OS X Mavericks debuted with Keychain synchronization between Apple devices using iCloud. Most of the time it just works so logging into websites or connecting to email is much the same on a Mac as on iPhone and iPad.
Apple’s iCloud has hiccups from time to time which means updated user IDs and passwords don’t get passed from one device to another. Even worse, if you have multiple email accounts and want to keep them synchronized between devices there are plenty of extra steps (security certificates constantly ask for permission to be used).
I’ve looked around for other solutions. Keychain sync must be difficult because there are few options. Keychain2Go does some of what OS X’s iCloud Keychain sync does, but differently, more convoluted and it comes with a price tag.
Again, the idea is great. We need what iCloud Keychain sync should do, and what Keychain2Go wants to do. Both are good at storing securely other important data, though the process to add documents is convoluted. Typical of Apple, documentation is skimpy, so you would expect Keychain2Go, a commercial version of Keychain management, to be better. It’s not.

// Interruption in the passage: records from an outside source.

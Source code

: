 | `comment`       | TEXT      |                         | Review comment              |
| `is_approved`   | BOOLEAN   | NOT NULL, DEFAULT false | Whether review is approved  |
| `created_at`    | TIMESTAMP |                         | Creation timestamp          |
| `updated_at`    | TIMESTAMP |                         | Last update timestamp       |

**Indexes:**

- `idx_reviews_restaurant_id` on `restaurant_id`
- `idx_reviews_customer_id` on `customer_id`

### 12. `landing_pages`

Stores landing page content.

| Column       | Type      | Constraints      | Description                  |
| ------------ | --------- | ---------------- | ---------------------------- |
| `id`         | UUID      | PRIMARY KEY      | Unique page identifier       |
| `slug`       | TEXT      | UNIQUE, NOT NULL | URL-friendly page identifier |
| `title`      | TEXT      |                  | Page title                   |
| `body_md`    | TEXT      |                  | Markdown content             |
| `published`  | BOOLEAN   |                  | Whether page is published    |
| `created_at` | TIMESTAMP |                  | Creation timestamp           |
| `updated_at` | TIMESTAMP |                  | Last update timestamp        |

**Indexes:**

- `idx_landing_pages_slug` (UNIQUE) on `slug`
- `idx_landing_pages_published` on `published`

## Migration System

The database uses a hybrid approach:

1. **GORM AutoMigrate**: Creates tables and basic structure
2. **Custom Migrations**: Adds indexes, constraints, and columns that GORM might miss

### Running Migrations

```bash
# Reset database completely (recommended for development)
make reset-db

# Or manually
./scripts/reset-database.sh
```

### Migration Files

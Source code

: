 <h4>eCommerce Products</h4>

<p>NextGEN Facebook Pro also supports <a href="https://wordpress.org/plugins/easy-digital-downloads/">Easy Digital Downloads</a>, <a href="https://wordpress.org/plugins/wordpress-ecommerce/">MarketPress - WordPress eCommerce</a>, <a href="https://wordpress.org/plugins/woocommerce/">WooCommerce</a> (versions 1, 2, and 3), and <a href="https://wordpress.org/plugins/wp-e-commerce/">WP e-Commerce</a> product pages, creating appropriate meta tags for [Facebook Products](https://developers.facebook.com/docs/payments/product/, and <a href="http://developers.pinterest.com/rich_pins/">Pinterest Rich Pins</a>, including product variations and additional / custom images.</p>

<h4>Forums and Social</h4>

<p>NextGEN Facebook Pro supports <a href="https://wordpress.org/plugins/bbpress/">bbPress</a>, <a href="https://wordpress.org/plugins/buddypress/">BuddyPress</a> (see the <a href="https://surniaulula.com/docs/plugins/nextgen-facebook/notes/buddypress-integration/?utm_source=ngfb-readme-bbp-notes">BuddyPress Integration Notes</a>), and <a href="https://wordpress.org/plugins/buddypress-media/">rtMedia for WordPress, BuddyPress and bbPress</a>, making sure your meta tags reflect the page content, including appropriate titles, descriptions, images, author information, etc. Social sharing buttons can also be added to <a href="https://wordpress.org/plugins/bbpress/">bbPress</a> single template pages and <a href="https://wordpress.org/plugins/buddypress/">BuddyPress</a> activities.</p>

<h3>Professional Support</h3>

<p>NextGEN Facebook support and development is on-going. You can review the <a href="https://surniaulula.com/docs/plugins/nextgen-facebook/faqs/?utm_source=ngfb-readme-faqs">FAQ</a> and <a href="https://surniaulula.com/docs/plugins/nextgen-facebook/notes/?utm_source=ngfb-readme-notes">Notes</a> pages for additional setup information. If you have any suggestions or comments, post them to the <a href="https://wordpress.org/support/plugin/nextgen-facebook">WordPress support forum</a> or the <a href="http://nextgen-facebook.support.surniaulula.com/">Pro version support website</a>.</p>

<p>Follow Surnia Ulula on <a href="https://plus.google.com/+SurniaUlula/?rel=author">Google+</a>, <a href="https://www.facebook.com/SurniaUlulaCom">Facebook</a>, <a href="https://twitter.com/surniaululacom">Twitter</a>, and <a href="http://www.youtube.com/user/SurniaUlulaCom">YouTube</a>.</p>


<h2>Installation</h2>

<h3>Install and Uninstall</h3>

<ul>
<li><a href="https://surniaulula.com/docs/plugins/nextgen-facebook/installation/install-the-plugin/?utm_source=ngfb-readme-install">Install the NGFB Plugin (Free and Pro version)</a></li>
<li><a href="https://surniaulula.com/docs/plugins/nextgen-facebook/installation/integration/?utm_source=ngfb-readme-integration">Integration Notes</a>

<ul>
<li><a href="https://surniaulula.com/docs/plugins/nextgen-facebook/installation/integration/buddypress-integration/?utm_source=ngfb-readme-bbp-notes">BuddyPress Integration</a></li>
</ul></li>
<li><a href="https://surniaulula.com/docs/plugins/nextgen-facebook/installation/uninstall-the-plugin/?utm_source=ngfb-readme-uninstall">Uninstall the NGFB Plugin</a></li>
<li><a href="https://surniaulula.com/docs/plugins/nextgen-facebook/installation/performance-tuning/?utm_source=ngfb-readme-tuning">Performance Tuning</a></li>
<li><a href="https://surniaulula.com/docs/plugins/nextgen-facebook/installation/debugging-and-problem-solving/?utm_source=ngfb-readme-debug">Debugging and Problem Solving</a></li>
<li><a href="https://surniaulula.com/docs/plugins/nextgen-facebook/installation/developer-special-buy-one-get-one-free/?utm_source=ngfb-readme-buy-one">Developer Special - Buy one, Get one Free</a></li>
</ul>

I’m comfortable with the encryption for both, but valuable data is only a password away from being stolen. Two-factor authentication, anyone? In the case of Keychain2Go, which has been around longer than OS X Mavericks, Apple took a good idea and implemented it Apple’s way; simple and out of sight, including the sync.
Keychain2Go needs your devices to be on the same local network to sync, which is a big drawback. Hello? Dropbox? iCloud?
Apple’s implementation of Keychain sync is a behind-the-scenes, set-it-and-forget method. My preference is to be able to see and interact with the Keychain. On the Mac, that’s fine. On iPhone and iPad, not so much. I’ve taken to using 1Password on Mac, iPhone and iPad. Again, much like Keychain, it works better on the Mac, and isn’t fully integrated to Safari on iPhone and iPad (but the Dropbox sync works flawlessly).
The thing to remember about technology is that it’s always a work in progress; always changing, mostly improving, and it’s important to keep up. Keychain usage is vastly improved over just a few years ago, but it’s not flawless, not seamless, and syncing between multiple devices isn’t quite there yet.